***** The data

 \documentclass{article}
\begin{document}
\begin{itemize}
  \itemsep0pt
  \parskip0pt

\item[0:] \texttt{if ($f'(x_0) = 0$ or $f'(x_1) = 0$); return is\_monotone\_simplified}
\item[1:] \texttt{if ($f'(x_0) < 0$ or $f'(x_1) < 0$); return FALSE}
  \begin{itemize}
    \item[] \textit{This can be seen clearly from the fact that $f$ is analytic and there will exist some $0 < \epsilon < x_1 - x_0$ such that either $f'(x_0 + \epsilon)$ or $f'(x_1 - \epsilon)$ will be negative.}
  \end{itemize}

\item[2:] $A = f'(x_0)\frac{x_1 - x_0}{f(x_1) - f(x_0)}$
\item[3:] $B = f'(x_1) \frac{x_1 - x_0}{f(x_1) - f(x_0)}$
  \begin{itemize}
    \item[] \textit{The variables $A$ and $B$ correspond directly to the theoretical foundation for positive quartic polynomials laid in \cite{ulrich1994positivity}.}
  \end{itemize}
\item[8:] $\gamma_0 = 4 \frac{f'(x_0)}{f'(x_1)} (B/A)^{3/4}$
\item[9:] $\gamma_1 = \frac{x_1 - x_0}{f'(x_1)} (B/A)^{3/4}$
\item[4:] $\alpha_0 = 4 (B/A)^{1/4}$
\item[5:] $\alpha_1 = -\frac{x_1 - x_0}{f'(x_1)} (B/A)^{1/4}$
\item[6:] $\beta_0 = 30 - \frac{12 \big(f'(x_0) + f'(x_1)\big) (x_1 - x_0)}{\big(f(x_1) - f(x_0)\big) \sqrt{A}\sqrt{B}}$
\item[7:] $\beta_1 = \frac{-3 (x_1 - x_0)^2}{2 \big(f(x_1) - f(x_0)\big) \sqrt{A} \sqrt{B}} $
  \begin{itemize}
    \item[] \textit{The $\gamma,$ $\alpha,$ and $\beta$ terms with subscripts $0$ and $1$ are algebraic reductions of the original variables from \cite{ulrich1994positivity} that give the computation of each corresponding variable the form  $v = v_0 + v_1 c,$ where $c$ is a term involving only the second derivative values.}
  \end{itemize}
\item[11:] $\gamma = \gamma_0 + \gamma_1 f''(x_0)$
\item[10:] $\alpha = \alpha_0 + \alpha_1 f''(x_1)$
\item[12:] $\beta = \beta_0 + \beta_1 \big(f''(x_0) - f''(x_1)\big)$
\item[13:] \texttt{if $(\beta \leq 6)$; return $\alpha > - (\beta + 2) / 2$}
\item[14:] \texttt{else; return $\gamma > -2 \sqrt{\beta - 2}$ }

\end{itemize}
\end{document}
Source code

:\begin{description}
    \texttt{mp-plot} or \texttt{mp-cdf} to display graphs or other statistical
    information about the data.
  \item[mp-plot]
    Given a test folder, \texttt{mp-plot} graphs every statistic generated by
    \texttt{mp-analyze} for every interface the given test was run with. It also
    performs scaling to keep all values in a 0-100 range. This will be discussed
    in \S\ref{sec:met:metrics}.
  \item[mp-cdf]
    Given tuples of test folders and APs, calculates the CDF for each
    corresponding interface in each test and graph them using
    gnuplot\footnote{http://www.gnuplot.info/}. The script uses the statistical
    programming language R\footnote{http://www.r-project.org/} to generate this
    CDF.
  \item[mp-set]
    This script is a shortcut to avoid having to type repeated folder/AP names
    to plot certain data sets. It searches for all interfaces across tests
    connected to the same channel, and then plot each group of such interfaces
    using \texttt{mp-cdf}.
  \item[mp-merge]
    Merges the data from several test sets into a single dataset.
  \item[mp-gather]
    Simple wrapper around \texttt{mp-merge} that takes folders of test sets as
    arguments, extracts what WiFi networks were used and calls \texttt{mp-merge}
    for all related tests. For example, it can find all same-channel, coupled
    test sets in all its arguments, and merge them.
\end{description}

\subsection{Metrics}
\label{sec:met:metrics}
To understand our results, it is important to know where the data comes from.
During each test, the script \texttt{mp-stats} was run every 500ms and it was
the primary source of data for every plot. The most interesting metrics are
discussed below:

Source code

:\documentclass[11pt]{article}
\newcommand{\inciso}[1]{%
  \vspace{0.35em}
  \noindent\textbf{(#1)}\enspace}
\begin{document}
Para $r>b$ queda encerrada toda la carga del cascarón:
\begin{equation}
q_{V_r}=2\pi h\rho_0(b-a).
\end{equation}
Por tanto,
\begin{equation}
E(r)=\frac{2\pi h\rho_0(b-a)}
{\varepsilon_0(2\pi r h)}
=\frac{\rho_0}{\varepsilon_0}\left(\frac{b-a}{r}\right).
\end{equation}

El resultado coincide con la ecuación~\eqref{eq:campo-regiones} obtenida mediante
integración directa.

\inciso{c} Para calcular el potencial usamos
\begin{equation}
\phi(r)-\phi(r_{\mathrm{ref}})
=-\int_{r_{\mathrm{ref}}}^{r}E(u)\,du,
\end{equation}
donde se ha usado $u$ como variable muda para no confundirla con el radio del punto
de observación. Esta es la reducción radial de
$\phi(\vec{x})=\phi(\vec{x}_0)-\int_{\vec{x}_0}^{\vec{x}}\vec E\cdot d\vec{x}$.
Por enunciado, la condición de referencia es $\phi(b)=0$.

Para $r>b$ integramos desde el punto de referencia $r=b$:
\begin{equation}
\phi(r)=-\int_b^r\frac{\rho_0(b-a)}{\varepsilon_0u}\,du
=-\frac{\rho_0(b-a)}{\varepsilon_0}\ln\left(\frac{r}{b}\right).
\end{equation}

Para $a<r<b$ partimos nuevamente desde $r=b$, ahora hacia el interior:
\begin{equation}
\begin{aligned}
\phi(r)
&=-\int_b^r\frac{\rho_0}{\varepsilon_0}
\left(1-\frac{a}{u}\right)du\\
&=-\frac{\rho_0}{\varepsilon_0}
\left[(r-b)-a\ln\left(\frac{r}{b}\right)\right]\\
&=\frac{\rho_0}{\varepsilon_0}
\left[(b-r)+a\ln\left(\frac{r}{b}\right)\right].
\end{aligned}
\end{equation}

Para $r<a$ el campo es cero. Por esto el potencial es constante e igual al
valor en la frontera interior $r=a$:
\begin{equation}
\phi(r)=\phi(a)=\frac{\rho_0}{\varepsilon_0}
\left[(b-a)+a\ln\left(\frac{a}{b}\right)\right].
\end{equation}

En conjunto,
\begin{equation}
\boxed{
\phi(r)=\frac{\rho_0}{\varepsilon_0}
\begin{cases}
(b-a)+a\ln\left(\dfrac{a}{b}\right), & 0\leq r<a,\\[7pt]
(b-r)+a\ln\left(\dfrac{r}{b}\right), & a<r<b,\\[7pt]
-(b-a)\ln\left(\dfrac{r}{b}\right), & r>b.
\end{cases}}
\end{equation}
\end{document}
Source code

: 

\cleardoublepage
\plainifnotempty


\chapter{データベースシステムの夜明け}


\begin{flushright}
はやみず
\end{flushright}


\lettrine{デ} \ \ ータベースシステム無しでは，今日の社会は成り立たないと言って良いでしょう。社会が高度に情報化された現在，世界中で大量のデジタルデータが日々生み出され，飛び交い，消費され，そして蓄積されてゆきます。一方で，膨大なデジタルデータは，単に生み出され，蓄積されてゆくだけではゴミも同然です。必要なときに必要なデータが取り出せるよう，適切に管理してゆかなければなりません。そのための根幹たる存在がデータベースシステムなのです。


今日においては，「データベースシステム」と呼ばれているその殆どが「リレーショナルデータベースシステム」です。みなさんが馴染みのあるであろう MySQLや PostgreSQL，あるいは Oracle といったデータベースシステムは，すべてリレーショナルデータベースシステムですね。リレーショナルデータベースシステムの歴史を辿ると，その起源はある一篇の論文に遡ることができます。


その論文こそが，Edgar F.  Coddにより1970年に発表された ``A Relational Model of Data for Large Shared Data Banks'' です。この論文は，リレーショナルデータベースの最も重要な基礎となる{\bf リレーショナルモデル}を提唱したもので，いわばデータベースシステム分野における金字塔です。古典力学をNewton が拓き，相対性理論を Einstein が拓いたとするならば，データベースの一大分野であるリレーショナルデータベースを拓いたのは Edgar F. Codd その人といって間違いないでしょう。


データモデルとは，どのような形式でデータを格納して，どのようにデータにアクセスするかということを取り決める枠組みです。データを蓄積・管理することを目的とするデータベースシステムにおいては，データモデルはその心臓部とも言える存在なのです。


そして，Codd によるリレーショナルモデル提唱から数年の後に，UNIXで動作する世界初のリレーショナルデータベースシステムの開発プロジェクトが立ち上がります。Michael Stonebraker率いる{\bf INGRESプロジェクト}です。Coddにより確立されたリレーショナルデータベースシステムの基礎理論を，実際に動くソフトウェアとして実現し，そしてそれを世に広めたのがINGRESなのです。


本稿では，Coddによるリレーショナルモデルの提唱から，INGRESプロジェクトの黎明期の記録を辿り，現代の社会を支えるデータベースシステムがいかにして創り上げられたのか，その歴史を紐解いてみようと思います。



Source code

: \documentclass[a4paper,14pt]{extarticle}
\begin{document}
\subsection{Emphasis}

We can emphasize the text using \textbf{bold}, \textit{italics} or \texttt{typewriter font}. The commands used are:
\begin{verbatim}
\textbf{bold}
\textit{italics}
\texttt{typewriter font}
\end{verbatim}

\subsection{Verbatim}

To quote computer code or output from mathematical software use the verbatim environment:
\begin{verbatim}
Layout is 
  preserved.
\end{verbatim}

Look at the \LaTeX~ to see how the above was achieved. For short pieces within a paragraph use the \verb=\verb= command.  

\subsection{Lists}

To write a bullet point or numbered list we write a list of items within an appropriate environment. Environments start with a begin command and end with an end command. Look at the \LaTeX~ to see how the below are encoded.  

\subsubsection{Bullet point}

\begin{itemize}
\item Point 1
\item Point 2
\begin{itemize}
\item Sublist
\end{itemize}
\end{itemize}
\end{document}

**********

Assignment :: The answer is every line in the data where the word "such" appears.

Output of the exercise ::
    \item[] \textit{This can be seen clearly from the fact that $f$ is analytic and there will exist some $0 < \epsilon < x_1 - x_0$ such that either $f'(x_0 + \epsilon)$ or $f'(x_1 - \epsilon)$ will be negative.}
    connected to the same channel, and then plot each group of such interfaces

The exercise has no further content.